## PROVIDED RECORDS

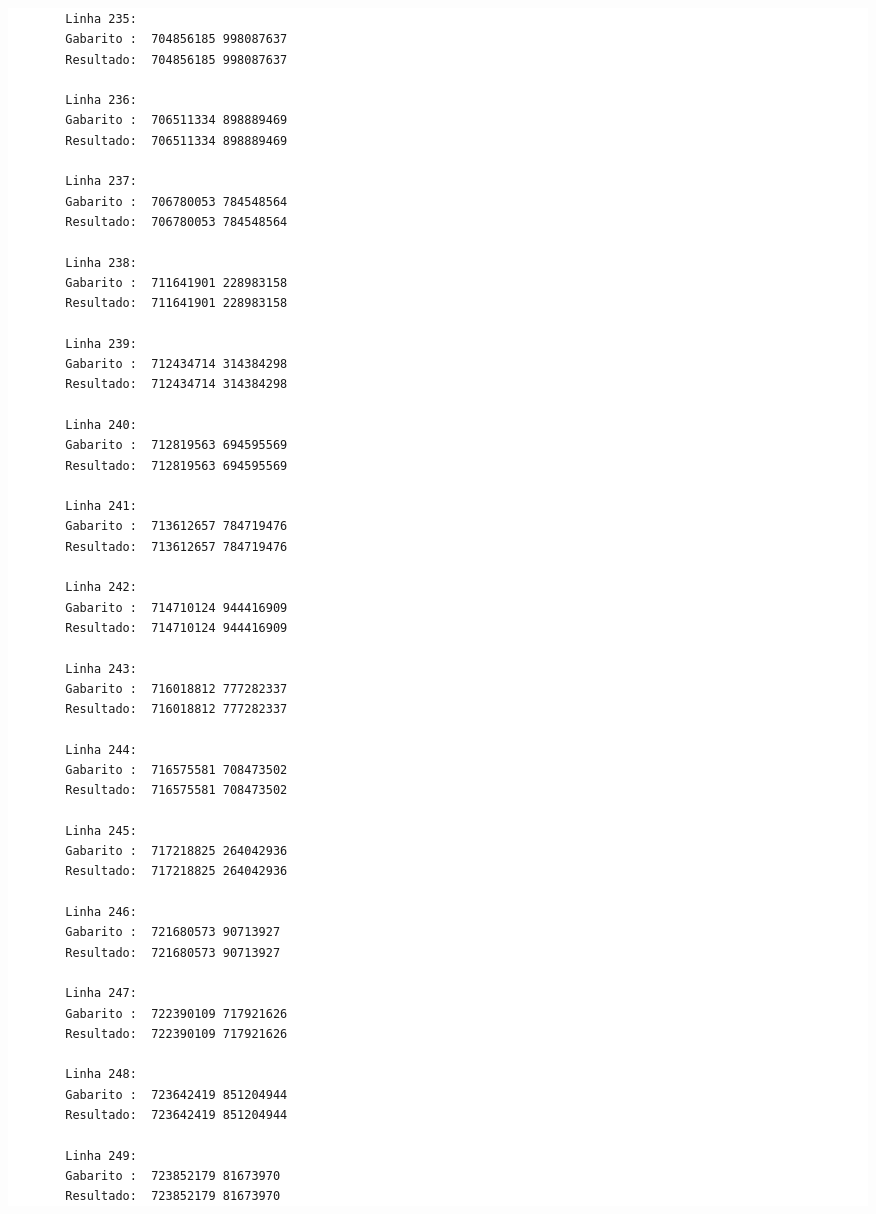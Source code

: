 			Linha 235: 
			Gabarito :	704856185 998087637
			Resultado:	704856185 998087637

			Linha 236: 
			Gabarito :	706511334 898889469
			Resultado:	706511334 898889469

			Linha 237: 
			Gabarito :	706780053 784548564
			Resultado:	706780053 784548564

			Linha 238: 
			Gabarito :	711641901 228983158
			Resultado:	711641901 228983158

			Linha 239: 
			Gabarito :	712434714 314384298
			Resultado:	712434714 314384298

			Linha 240: 
			Gabarito :	712819563 694595569
			Resultado:	712819563 694595569

			Linha 241: 
			Gabarito :	713612657 784719476
			Resultado:	713612657 784719476

			Linha 242: 
			Gabarito :	714710124 944416909
			Resultado:	714710124 944416909

			Linha 243: 
			Gabarito :	716018812 777282337
			Resultado:	716018812 777282337

			Linha 244: 
			Gabarito :	716575581 708473502
			Resultado:	716575581 708473502

			Linha 245: 
			Gabarito :	717218825 264042936
			Resultado:	717218825 264042936

			Linha 246: 
			Gabarito :	721680573 90713927
			Resultado:	721680573 90713927

			Linha 247: 
			Gabarito :	722390109 717921626
			Resultado:	722390109 717921626

			Linha 248: 
			Gabarito :	723642419 851204944
			Resultado:	723642419 851204944

			Linha 249: 
			Gabarito :	723852179 81673970
			Resultado:	723852179 81673970
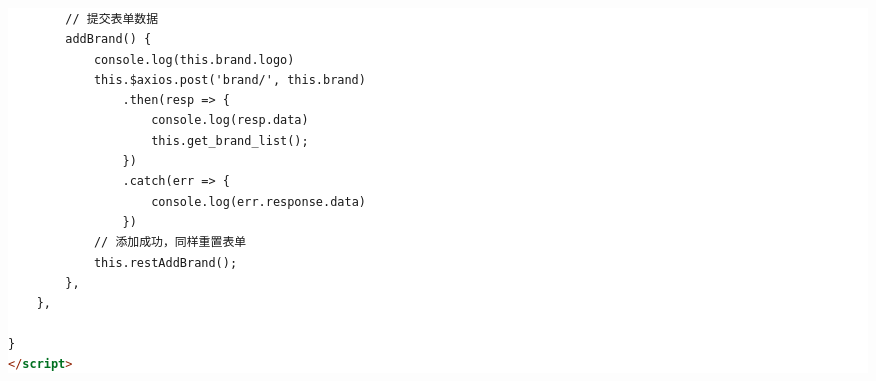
 ```html
		// 提交表单数据
        addBrand() {
            console.log(this.brand.logo)
            this.$axios.post('brand/', this.brand)
                .then(resp => {
                    console.log(resp.data)
                    this.get_brand_list();
                })
                .catch(err => {
                    console.log(err.response.data)
                })
			// 添加成功，同样重置表单
            this.restAddBrand();
        },
    },

}
</script>

```

```

```
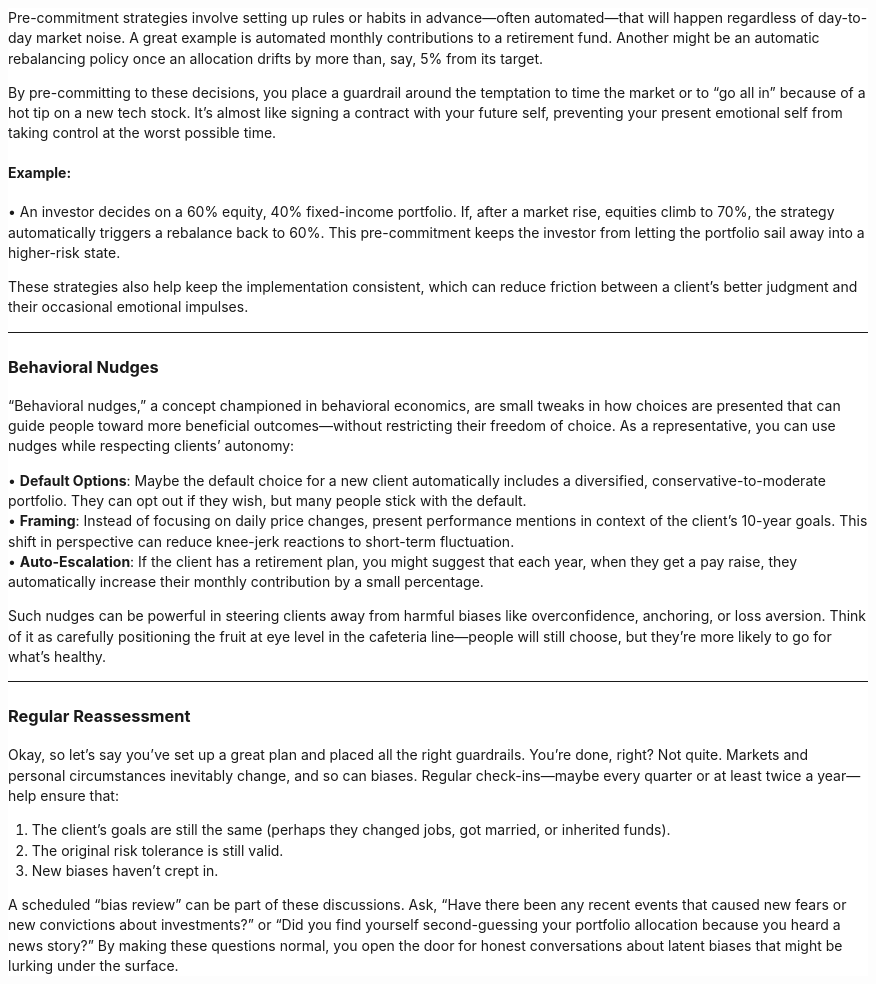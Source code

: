 Pre-commitment strategies involve setting up rules or habits in advance—often automated—that will happen regardless of day-to-day market noise. A great example is automated monthly contributions to a retirement fund. Another might be an automatic rebalancing policy once an allocation drifts by more than, say, 5% from its target.

By pre-committing to these decisions, you place a guardrail around the temptation to time the market or to “go all in” because of a hot tip on a new tech stock. It’s almost like signing a contract with your future self, preventing your present emotional self from taking control at the worst possible time.

#### Example:  
• An investor decides on a 60% equity, 40% fixed-income portfolio. If, after a market rise, equities climb to 70%, the strategy automatically triggers a rebalance back to 60%. This pre-commitment keeps the investor from letting the portfolio sail away into a higher-risk state.  

These strategies also help keep the implementation consistent, which can reduce friction between a client’s better judgment and their occasional emotional impulses.

--------------------------------------------------------------------------------

### Behavioral Nudges

“Behavioral nudges,” a concept championed in behavioral economics, are small tweaks in how choices are presented that can guide people toward more beneficial outcomes—without restricting their freedom of choice. As a representative, you can use nudges while respecting clients’ autonomy:

• **Default Options**: Maybe the default choice for a new client automatically includes a diversified, conservative-to-moderate portfolio. They can opt out if they wish, but many people stick with the default.  
• **Framing**: Instead of focusing on daily price changes, present performance mentions in context of the client’s 10-year goals. This shift in perspective can reduce knee-jerk reactions to short-term fluctuation.  
• **Auto-Escalation**: If the client has a retirement plan, you might suggest that each year, when they get a pay raise, they automatically increase their monthly contribution by a small percentage.

Such nudges can be powerful in steering clients away from harmful biases like overconfidence, anchoring, or loss aversion. Think of it as carefully positioning the fruit at eye level in the cafeteria line—people will still choose, but they’re more likely to go for what’s healthy.

--------------------------------------------------------------------------------

### Regular Reassessment

Okay, so let’s say you’ve set up a great plan and placed all the right guardrails. You’re done, right? Not quite. Markets and personal circumstances inevitably change, and so can biases. Regular check-ins—maybe every quarter or at least twice a year—help ensure that:

1. The client’s goals are still the same (perhaps they changed jobs, got married, or inherited funds).  
2. The original risk tolerance is still valid.  
3. New biases haven’t crept in.  

A scheduled “bias review” can be part of these discussions. Ask, “Have there been any recent events that caused new fears or new convictions about investments?” or “Did you find yourself second-guessing your portfolio allocation because you heard a news story?” By making these questions normal, you open the door for honest conversations about latent biases that might be lurking under the surface.
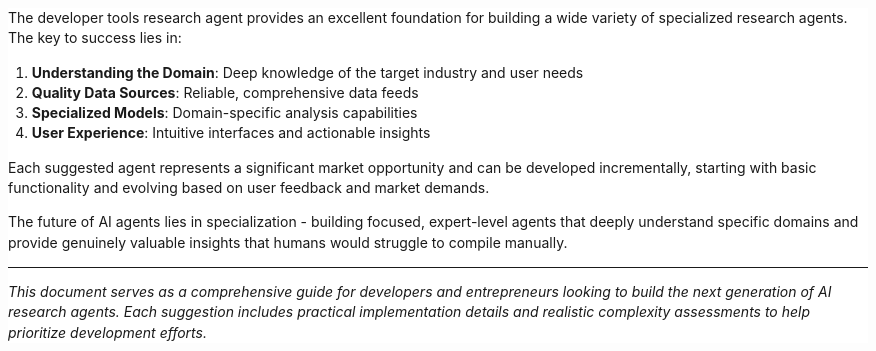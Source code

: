 The developer tools research agent provides an excellent foundation for building a wide variety of specialized research agents. The key to success lies in:

1. **Understanding the Domain**: Deep knowledge of the target industry and user needs
2. **Quality Data Sources**: Reliable, comprehensive data feeds
3. **Specialized Models**: Domain-specific analysis capabilities
4. **User Experience**: Intuitive interfaces and actionable insights

Each suggested agent represents a significant market opportunity and can be developed incrementally, starting with basic functionality and evolving based on user feedback and market demands.

The future of AI agents lies in specialization - building focused, expert-level agents that deeply understand specific domains and provide genuinely valuable insights that humans would struggle to compile manually.

---

*This document serves as a comprehensive guide for developers and entrepreneurs looking to build the next generation of AI research agents. Each suggestion includes practical implementation details and realistic complexity assessments to help prioritize development efforts.*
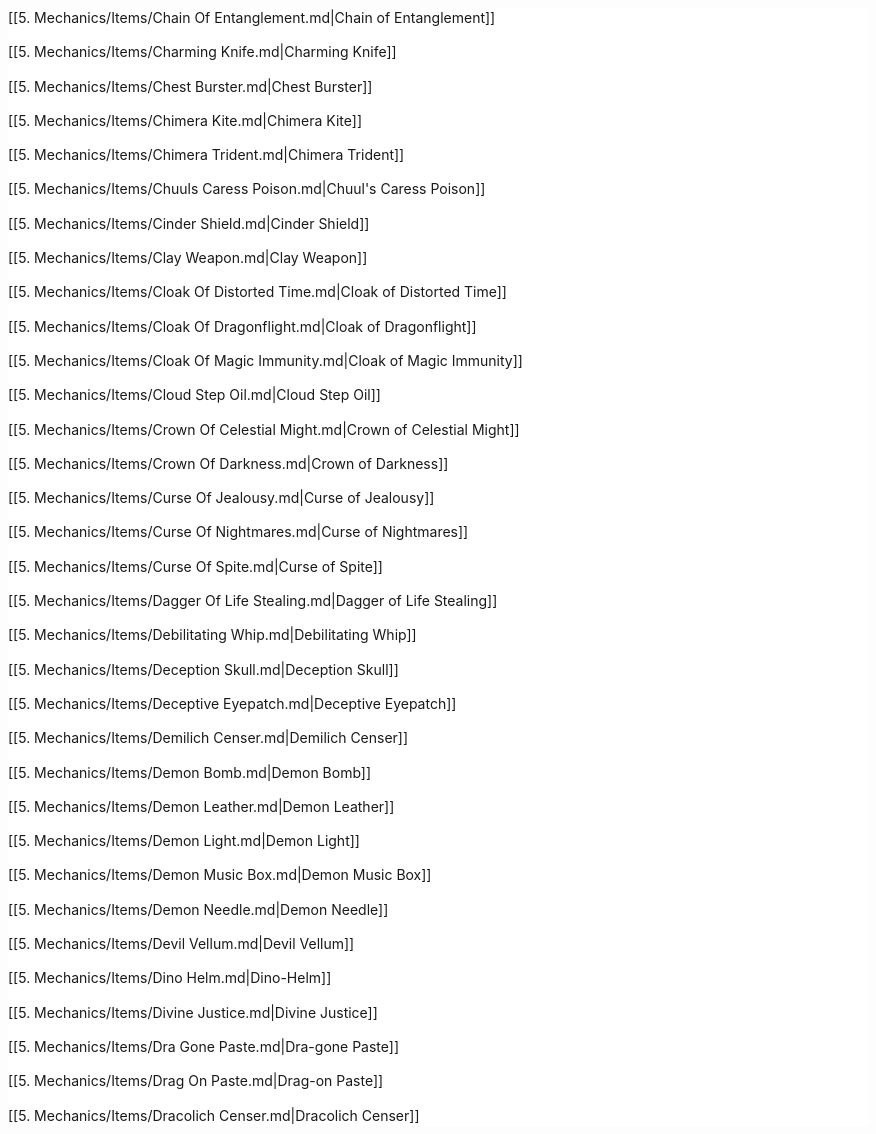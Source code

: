 [[5. Mechanics/Items/Chain Of Entanglement.md\|Chain of Entanglement]]

[[5. Mechanics/Items/Charming Knife.md\|Charming Knife]]

[[5. Mechanics/Items/Chest Burster.md\|Chest Burster]]

[[5. Mechanics/Items/Chimera Kite.md\|Chimera Kite]]

[[5. Mechanics/Items/Chimera Trident.md\|Chimera Trident]]

[[5. Mechanics/Items/Chuuls Caress Poison.md\|Chuul's Caress Poison]]

[[5. Mechanics/Items/Cinder Shield.md\|Cinder Shield]]

[[5. Mechanics/Items/Clay Weapon.md\|Clay Weapon]]

[[5. Mechanics/Items/Cloak Of Distorted Time.md\|Cloak of Distorted Time]]

[[5. Mechanics/Items/Cloak Of Dragonflight.md\|Cloak of Dragonflight]]

[[5. Mechanics/Items/Cloak Of Magic Immunity.md\|Cloak of Magic Immunity]]

[[5. Mechanics/Items/Cloud Step Oil.md\|Cloud Step Oil]]

[[5. Mechanics/Items/Crown Of Celestial Might.md\|Crown of Celestial Might]]

[[5. Mechanics/Items/Crown Of Darkness.md\|Crown of Darkness]]

[[5. Mechanics/Items/Curse Of Jealousy.md\|Curse of Jealousy]]

[[5. Mechanics/Items/Curse Of Nightmares.md\|Curse of Nightmares]]

[[5. Mechanics/Items/Curse Of Spite.md\|Curse of Spite]]

[[5. Mechanics/Items/Dagger Of Life Stealing.md\|Dagger of Life Stealing]]

[[5. Mechanics/Items/Debilitating Whip.md\|Debilitating Whip]]

[[5. Mechanics/Items/Deception Skull.md\|Deception Skull]]

[[5. Mechanics/Items/Deceptive Eyepatch.md\|Deceptive Eyepatch]]

[[5. Mechanics/Items/Demilich Censer.md\|Demilich Censer]]

[[5. Mechanics/Items/Demon Bomb.md\|Demon Bomb]]

[[5. Mechanics/Items/Demon Leather.md\|Demon Leather]]

[[5. Mechanics/Items/Demon Light.md\|Demon Light]]

[[5. Mechanics/Items/Demon Music Box.md\|Demon Music Box]]

[[5. Mechanics/Items/Demon Needle.md\|Demon Needle]]

[[5. Mechanics/Items/Devil Vellum.md\|Devil Vellum]]

[[5. Mechanics/Items/Dino Helm.md\|Dino-Helm]]

[[5. Mechanics/Items/Divine Justice.md\|Divine Justice]]

[[5. Mechanics/Items/Dra Gone Paste.md\|Dra-gone Paste]]

[[5. Mechanics/Items/Drag On Paste.md\|Drag-on Paste]]

[[5. Mechanics/Items/Dracolich Censer.md\|Dracolich Censer]]
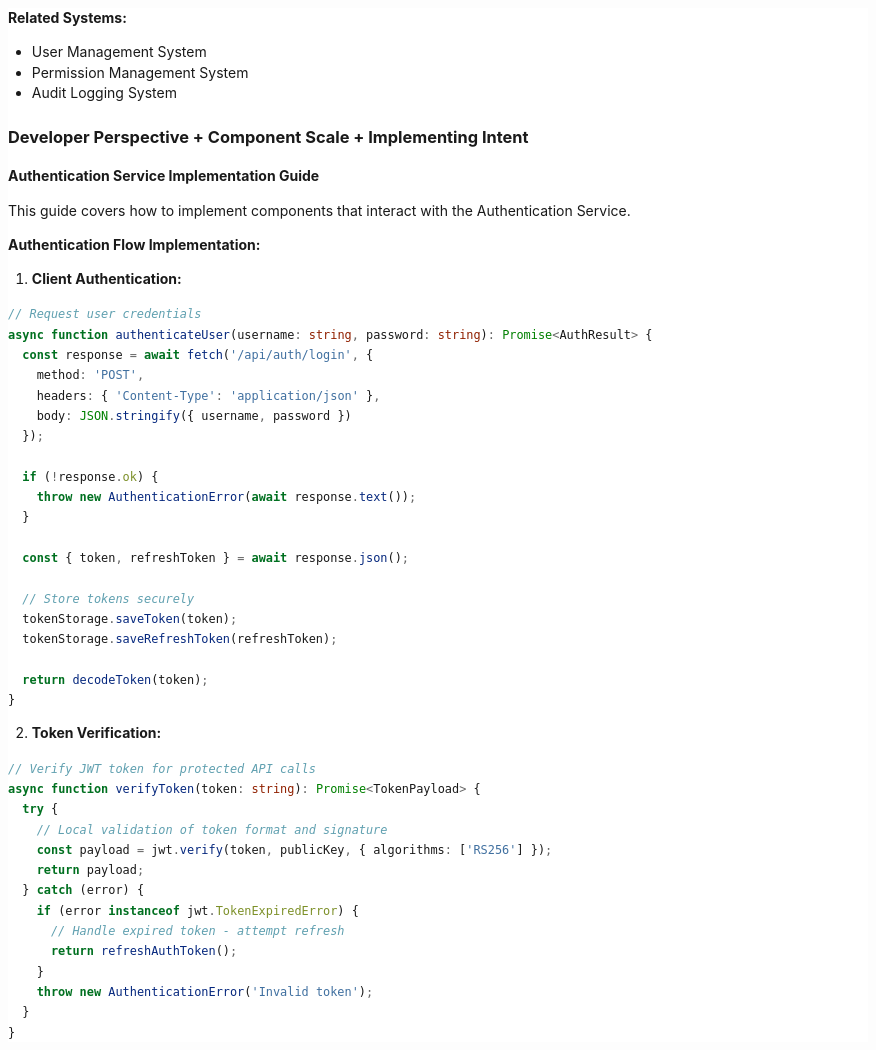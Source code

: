 **Related Systems:**
- User Management System
- Permission Management System
- Audit Logging System

### Developer Perspective + Component Scale + Implementing Intent

**Authentication Service Implementation Guide**

This guide covers how to implement components that interact with the Authentication Service.

**Authentication Flow Implementation:**

1. **Client Authentication:**
```typescript
// Request user credentials
async function authenticateUser(username: string, password: string): Promise<AuthResult> {
  const response = await fetch('/api/auth/login', {
    method: 'POST',
    headers: { 'Content-Type': 'application/json' },
    body: JSON.stringify({ username, password })
  });
  
  if (!response.ok) {
    throw new AuthenticationError(await response.text());
  }
  
  const { token, refreshToken } = await response.json();
  
  // Store tokens securely
  tokenStorage.saveToken(token);
  tokenStorage.saveRefreshToken(refreshToken);
  
  return decodeToken(token);
}
```

2. **Token Verification:**
```typescript
// Verify JWT token for protected API calls
async function verifyToken(token: string): Promise<TokenPayload> {
  try {
    // Local validation of token format and signature
    const payload = jwt.verify(token, publicKey, { algorithms: ['RS256'] });
    return payload;
  } catch (error) {
    if (error instanceof jwt.TokenExpiredError) {
      // Handle expired token - attempt refresh
      return refreshAuthToken();
    }
    throw new AuthenticationError('Invalid token');
  }
}
```
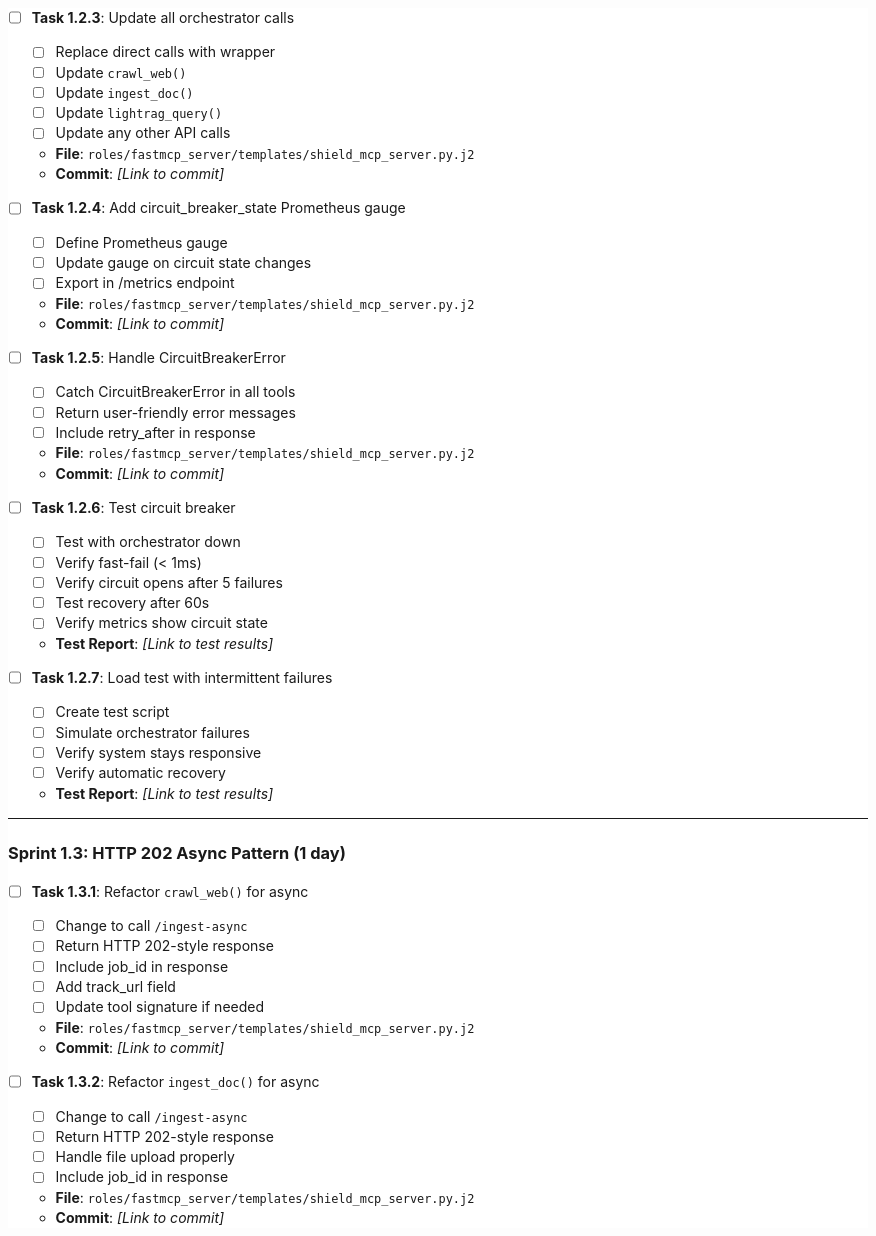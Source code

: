 - [ ] **Task 1.2.3**: Update all orchestrator calls
  - [ ] Replace direct calls with wrapper
  - [ ] Update `crawl_web()`
  - [ ] Update `ingest_doc()`
  - [ ] Update `lightrag_query()`
  - [ ] Update any other API calls
  - **File**: `roles/fastmcp_server/templates/shield_mcp_server.py.j2`
  - **Commit**: _[Link to commit]_

- [ ] **Task 1.2.4**: Add circuit_breaker_state Prometheus gauge
  - [ ] Define Prometheus gauge
  - [ ] Update gauge on circuit state changes
  - [ ] Export in /metrics endpoint
  - **File**: `roles/fastmcp_server/templates/shield_mcp_server.py.j2`
  - **Commit**: _[Link to commit]_

- [ ] **Task 1.2.5**: Handle CircuitBreakerError
  - [ ] Catch CircuitBreakerError in all tools
  - [ ] Return user-friendly error messages
  - [ ] Include retry_after in response
  - **File**: `roles/fastmcp_server/templates/shield_mcp_server.py.j2`
  - **Commit**: _[Link to commit]_

- [ ] **Task 1.2.6**: Test circuit breaker
  - [ ] Test with orchestrator down
  - [ ] Verify fast-fail (< 1ms)
  - [ ] Verify circuit opens after 5 failures
  - [ ] Test recovery after 60s
  - [ ] Verify metrics show circuit state
  - **Test Report**: _[Link to test results]_

- [ ] **Task 1.2.7**: Load test with intermittent failures
  - [ ] Create test script
  - [ ] Simulate orchestrator failures
  - [ ] Verify system stays responsive
  - [ ] Verify automatic recovery
  - **Test Report**: _[Link to test results]_

---

### Sprint 1.3: HTTP 202 Async Pattern (1 day)

- [ ] **Task 1.3.1**: Refactor `crawl_web()` for async
  - [ ] Change to call `/ingest-async`
  - [ ] Return HTTP 202-style response
  - [ ] Include job_id in response
  - [ ] Add track_url field
  - [ ] Update tool signature if needed
  - **File**: `roles/fastmcp_server/templates/shield_mcp_server.py.j2`
  - **Commit**: _[Link to commit]_

- [ ] **Task 1.3.2**: Refactor `ingest_doc()` for async
  - [ ] Change to call `/ingest-async`
  - [ ] Return HTTP 202-style response
  - [ ] Handle file upload properly
  - [ ] Include job_id in response
  - **File**: `roles/fastmcp_server/templates/shield_mcp_server.py.j2`
  - **Commit**: _[Link to commit]_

## PROBLEM
The answer must consist solely of the number of lines in the entries that contain the word "Censer".

## WRITTEN RESPONSE
2